FIG. 5 illustrates a schematic diagram of an electronic device 10 that may be used to implement an embodiment of the invention. Electronic devices are intended to represent various forms of digital computers, such as laptops, desktops, workstations, personal digital assistants, servers, blade servers, mainframes, and other appropriate computers. The electronic device may also represent various forms of mobile devices, such as personal digital assistants, cellular phones, smart phones, wearable devices (e.g., helmets, glasses, watches, etc.), and other similar computing devices. The components shown herein, their connections and relationships, and their functions, are meant to be exemplary only, and are not meant to limit implementations of the inventions described and/or claimed herein.

As shown in fig. 5, the electronic device 10 includes at least one heterogeneous many-core acceleration processor 11, and a memory communicatively connected to the at least one processor 11, such as a Read Only Memory (ROM) 12, a Random Access Memory (RAM) 13, and the like, wherein the memory stores a computer program executable by the at least one processor, and the processor 11 can perform various suitable actions and processes according to the computer program stored in the Read Only Memory (ROM) 12 or the computer program loaded from a storage unit 18 into the Random Access Memory (RAM) 13. In the RAM 13, various programs and data necessary for the operation of the electronic apparatus 10 can also be stored.
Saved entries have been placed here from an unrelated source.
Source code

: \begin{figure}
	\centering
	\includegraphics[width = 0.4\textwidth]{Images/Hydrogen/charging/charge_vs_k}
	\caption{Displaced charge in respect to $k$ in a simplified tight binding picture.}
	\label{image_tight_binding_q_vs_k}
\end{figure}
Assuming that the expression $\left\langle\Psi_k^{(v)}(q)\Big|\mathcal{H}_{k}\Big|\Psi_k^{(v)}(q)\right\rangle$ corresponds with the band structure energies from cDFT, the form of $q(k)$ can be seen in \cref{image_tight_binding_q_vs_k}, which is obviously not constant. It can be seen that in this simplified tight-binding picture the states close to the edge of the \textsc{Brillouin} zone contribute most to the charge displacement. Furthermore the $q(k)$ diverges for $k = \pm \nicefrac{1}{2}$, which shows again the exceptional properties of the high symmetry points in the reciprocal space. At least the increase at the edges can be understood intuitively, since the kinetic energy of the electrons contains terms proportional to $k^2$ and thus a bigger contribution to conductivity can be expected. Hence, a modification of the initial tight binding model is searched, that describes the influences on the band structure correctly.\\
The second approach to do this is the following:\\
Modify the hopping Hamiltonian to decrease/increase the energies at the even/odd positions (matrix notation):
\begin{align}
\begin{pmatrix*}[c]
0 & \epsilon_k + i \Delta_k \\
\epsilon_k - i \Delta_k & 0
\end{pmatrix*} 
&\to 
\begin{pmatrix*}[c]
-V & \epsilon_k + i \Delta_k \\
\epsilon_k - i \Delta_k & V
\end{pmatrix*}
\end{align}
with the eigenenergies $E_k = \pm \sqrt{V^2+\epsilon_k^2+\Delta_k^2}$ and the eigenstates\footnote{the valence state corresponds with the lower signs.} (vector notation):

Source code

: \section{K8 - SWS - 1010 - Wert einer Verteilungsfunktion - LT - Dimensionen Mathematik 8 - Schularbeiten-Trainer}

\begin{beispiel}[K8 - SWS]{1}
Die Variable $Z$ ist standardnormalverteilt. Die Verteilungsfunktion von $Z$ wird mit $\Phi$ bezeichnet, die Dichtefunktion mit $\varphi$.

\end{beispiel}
The processor 11, the ROM 12, and the RAM 13 are connected to each other via a bus 14. An input/output (I/O) interface 15 is also connected to bus 14.

A number of components in the electronic device 10 are connected to the I/O interface 15, including: an input unit 16 such as a keyboard, a mouse, or the like; an output unit 17 such as various types of displays, speakers, and the like; a storage unit 18 such as a magnetic disk, an optical disk, or the like; and a communication unit 19 such as a network card, modem, wireless communication transceiver, etc. The communication unit 19 allows the electronic device 10 to pass through a computer network such as the internet networks and/or various telecommunications networks exchange information/data with other devices.
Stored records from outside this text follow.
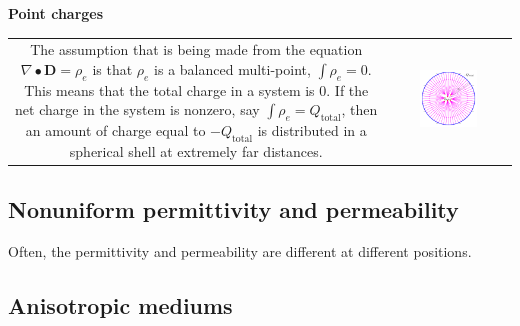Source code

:\textbf{Point charges}

\begin{tabular}{cc}
\parbox{0.5\textwidth}{
The assumption that is being made from the equation \(\nabla \bullet \mathbf{D} = \rho_e\) is that \(\rho_e\) is a balanced multi-point, \(\int \rho_e = 0\). This means that the total charge in a system is \(0\). If the net charge in the system is nonzero, say \(\int \rho_e = Q_{\text{total}}\), then an amount of charge equal to \(-Q_{\text{total}}\) is distributed in a spherical shell at extremely far distances.   
} & \parbox{0.5\textwidth}{
\includegraphics[width = 0.5\textwidth]{Duality/charge_sphere_at_infinity}
}
\end{tabular}




\subsection{Nonuniform permittivity and permeability} 

Often, the permittivity and permeability are different at different positions.



\subsection{Anisotropic mediums}










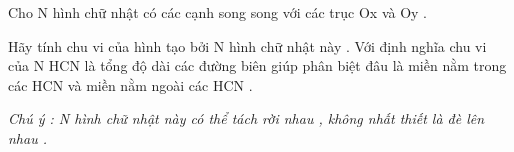 Cho N hình chữ nhật có các cạnh song song với các trục Ox và Oy .   


   Hãy tính chu vi của hình tạo bởi N hình chữ nhật này . Với định nghĩa chu vi của N HCN là tổng độ dài các đường biên giúp phân biệt đâu là miền nằm trong các HCN và miền nằm ngoài các HCN .   


\textit{    Chú ý : N hình chữ nhật này có thể tách rời nhau , không nhất thiết là đè lên nhau .   }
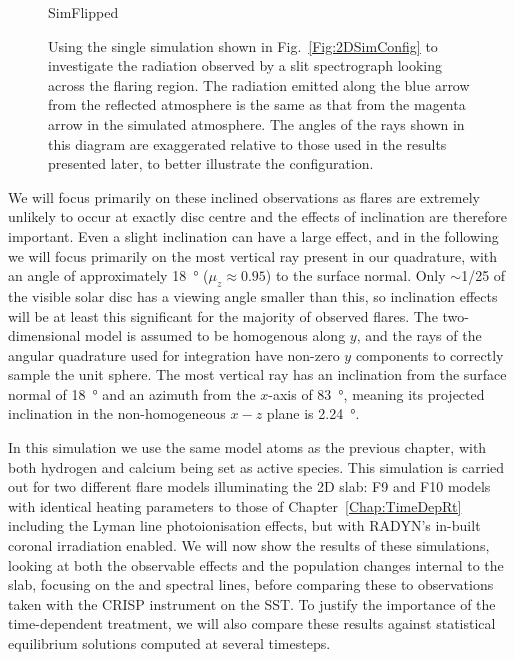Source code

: \begin{figure}[tbp]
\centering
{SimFlipped}
\caption[Configuration of two-dimensional simulation to produce radiation that would be observed by a slit spectrograph looking across the model flare.]{Using the single simulation shown in Fig.~\ref{Fig:2DSimConfig} to investigate the radiation observed by a slit spectrograph looking across the flaring region. The radiation emitted along the {\color{TolBlue}blue} arrow from the reflected atmosphere is the same as that from the {\color{TolMagenta}magenta} arrow in the simulated atmosphere. The angles of the rays shown in this diagram are exaggerated relative to those used in the results presented later, to better illustrate the configuration.}
\label{Fig:2DSimFlipped}
\end{figure}

We will focus primarily on these inclined observations as flares are extremely unlikely to occur at exactly disc centre and the effects of inclination are therefore important.
Even a slight inclination can have a large effect, and in the following we will focus primarily on the most vertical ray present in our quadrature, with an angle of approximately \SI{18}{\degree} ($\mu_z\approx0.95$) to the surface normal.
Only $\sim$1/25 of the visible solar disc has a viewing angle smaller than this, so inclination effects will be at least this significant for the majority of observed flares.
The two-dimensional model is assumed to be homogenous along $y$, and the rays of the angular quadrature used for integration have non-zero $y$ components to correctly sample the unit sphere.
The most vertical ray has an inclination from the surface normal of \SI{18}{\degree} and an azimuth from the $x$-axis of \SI{83}{\degree}, meaning its projected inclination in the non-homogeneous $x-z$ plane is \SI{2.24}{\degree}.

In this simulation we use the same model atoms as the previous chapter, with both hydrogen and calcium being set as active species.
This simulation is carried out for two different flare models illuminating the 2D slab: F9 and F10 models with identical heating parameters to those of Chapter~\ref{Chap:TimeDepRt} including the Lyman line photoionisation effects, but with RADYN's in-built coronal irradiation enabled.
We will now show the results of these simulations, looking at both the observable effects and the population changes internal to the slab, focusing on the \Ha{} and \CaLine{} spectral lines, before comparing these to observations taken with the CRISP instrument on the SST.
To justify the importance of the time-dependent treatment, we will also compare these results against statistical equilibrium solutions computed at several timesteps.



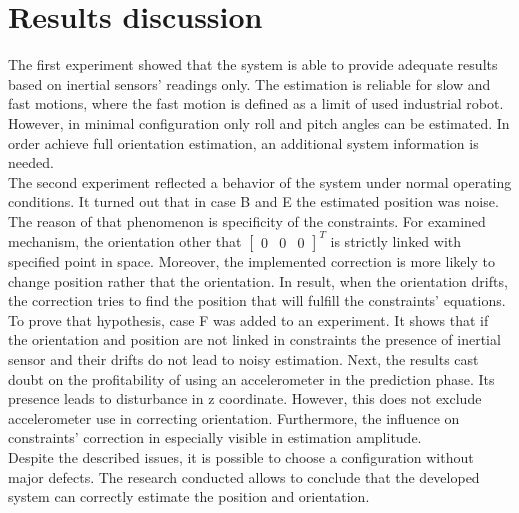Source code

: \section{Results discussion}

The first experiment showed that the system is able to provide adequate results based on inertial sensors' readings only. The estimation is reliable for slow and fast motions, where the fast motion is defined as a limit of used industrial robot. However, in minimal configuration only roll and pitch angles can be estimated. In order achieve full orientation estimation, an additional system information is needed.\\

The second experiment reflected a behavior of the system under normal operating conditions. It turned out that in case B and E the estimated position was noise. The reason of that phenomenon is specificity of the constraints. For examined mechanism, the orientation other that $\begin{bmatrix}0 & 0 & 0 \end{bmatrix}^T$ is strictly linked with specified point in space. Moreover, the implemented correction is more likely to change position rather that the orientation. In result, when the orientation drifts, the correction tries to find the position that will fulfill the constraints' equations. To prove that hypothesis, case F was added to an experiment. It shows that if the orientation and position are not linked in constraints the presence of inertial sensor and their drifts do not lead to noisy estimation. Next, the results cast doubt on the profitability of using an accelerometer in the prediction phase. Its presence leads to disturbance in z coordinate. However, this does not exclude accelerometer use in correcting orientation. Furthermore, the influence on constraints' correction in especially visible in estimation amplitude. \\

  
Despite the described issues, it is possible to choose a configuration without major defects.
The research conducted allows to conclude that the developed system can correctly estimate the position and orientation.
The processor 11 may be a variety of general and/or special purpose processing components having processing and computing capabilities. Some examples of processor 11 include, but are not limited to, a Central Processing Unit (CPU), a Graphics Processing Unit (GPU), various specialized Artificial Intelligence (AI) computing chips, various processors running machine learning model algorithms, a Digital Signal Processor (DSP), and any suitable processor, controller, microcontroller, or the like. The processor 11 performs the various methods and processes described above, such as the operator fusion processing method.

In some embodiments, the operator fusion processing method may be implemented as a computer program tangibly embodied in a computer-readable storage medium, such as storage unit 18. In some embodiments, part or all of the computer program may be loaded and/or installed onto the electronic device 10 via the ROM 12 and/or the communication unit 19. When the computer program is loaded into the RAM 13 and executed by the processor 11, one or more steps of the operator fusion processing method described above may be performed. Alternatively, in other embodiments, the processor 11 may be configured to perform the operator fusion processing method by any other suitable means (e.g., by means of firmware).

Various implementations of the systems and techniques described here above may be implemented in digital electronic circuitry, integrated circuitry, field Programmable Gate Arrays (FPGAs), application Specific Integrated Circuits (ASICs), application Specific Standard Products (ASSPs), system on a chip (SOCs), load programmable logic devices (CPLDs), computer hardware, firmware, software, and/or combinations thereof. These various embodiments may include: implemented in one or more computer programs that are executable and/or interpretable on a programmable system including at least one programmable processor, which may be special or general purpose, receiving data and instructions from, and transmitting data and instructions to, a storage system, at least one input device, and at least one output device.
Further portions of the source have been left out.